Top of MATERIAL SHOWN

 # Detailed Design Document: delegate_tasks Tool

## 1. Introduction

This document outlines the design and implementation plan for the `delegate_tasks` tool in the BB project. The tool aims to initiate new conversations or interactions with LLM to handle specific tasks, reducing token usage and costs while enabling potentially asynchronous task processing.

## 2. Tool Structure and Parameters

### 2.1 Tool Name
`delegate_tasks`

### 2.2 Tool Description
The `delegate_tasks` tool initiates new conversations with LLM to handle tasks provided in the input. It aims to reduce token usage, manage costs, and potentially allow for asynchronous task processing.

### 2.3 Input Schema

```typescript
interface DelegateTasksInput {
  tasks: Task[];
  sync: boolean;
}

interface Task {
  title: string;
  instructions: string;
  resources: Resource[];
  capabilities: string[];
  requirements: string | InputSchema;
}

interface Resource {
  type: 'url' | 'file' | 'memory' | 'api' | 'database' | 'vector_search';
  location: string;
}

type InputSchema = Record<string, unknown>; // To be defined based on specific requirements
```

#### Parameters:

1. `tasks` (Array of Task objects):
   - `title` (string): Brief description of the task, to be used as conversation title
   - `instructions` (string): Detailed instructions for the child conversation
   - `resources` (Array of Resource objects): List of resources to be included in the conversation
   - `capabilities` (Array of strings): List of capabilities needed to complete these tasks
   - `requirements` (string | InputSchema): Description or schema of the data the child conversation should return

Bottom of MATERIAL SHOWN
Top of MATERIAL SHOWN

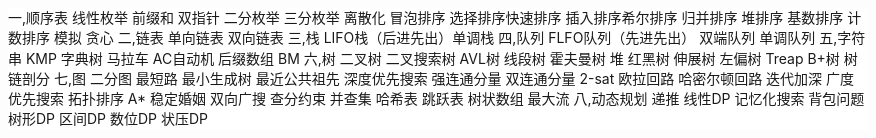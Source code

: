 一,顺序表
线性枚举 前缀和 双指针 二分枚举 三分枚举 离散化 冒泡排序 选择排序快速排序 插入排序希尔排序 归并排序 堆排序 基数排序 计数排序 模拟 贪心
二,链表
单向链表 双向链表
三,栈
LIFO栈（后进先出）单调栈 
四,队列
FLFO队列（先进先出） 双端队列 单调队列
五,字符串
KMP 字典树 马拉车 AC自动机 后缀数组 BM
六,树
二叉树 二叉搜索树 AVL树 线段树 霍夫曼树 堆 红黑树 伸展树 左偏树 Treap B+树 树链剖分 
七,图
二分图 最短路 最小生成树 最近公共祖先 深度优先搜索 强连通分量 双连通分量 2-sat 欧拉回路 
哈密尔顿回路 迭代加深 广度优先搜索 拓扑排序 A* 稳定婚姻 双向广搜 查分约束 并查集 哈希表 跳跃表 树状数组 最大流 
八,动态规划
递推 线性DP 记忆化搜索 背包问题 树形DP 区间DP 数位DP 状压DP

Bottom of MATERIAL SHOWN
Top of MATERIAL SHOWN

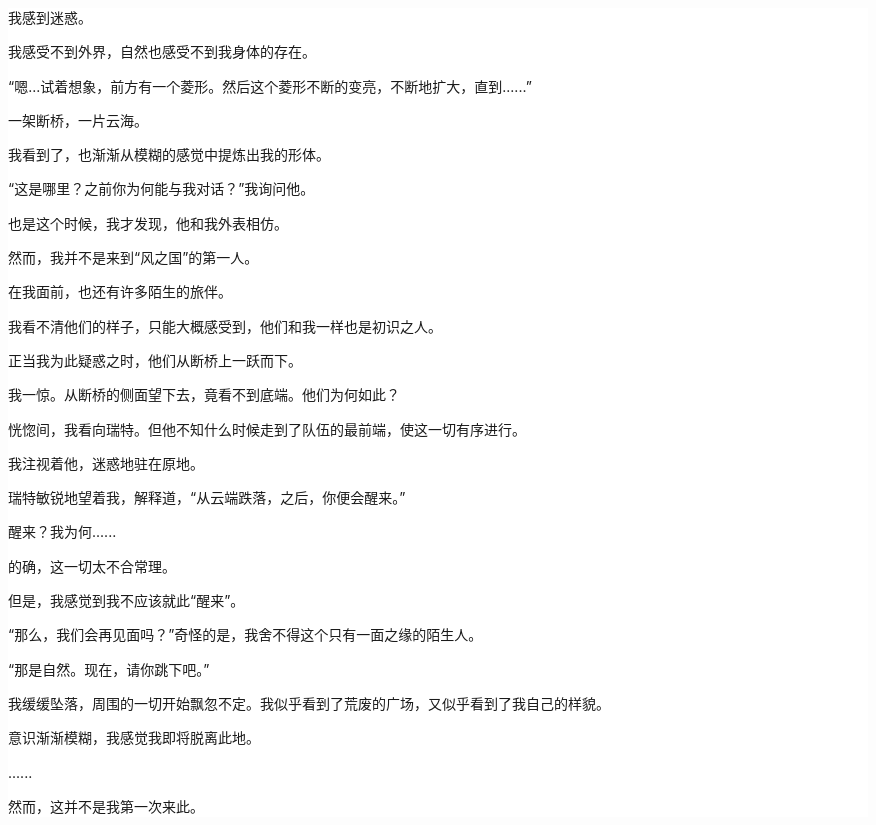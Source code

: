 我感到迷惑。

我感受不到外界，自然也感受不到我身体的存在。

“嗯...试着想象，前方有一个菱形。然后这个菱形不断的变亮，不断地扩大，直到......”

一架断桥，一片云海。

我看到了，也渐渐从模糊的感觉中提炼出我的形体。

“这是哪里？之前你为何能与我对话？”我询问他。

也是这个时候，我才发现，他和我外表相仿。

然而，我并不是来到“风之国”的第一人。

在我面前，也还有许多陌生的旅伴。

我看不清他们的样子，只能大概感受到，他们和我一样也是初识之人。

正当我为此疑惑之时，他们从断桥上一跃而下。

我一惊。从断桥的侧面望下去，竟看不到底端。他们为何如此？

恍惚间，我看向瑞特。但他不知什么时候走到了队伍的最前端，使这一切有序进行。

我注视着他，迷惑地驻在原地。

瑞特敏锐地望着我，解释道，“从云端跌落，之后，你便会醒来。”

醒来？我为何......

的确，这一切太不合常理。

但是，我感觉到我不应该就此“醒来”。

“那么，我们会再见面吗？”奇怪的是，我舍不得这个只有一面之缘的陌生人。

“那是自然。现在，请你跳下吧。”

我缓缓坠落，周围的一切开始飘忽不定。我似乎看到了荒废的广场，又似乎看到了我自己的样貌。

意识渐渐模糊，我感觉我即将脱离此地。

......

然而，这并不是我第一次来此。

Bottom of MATERIAL SHOWN

● YOUR GOAL:
From the records above, count the lines in which the string "conversations" is found, and answer with the number alone.

● FINISHED EXERCISE:
2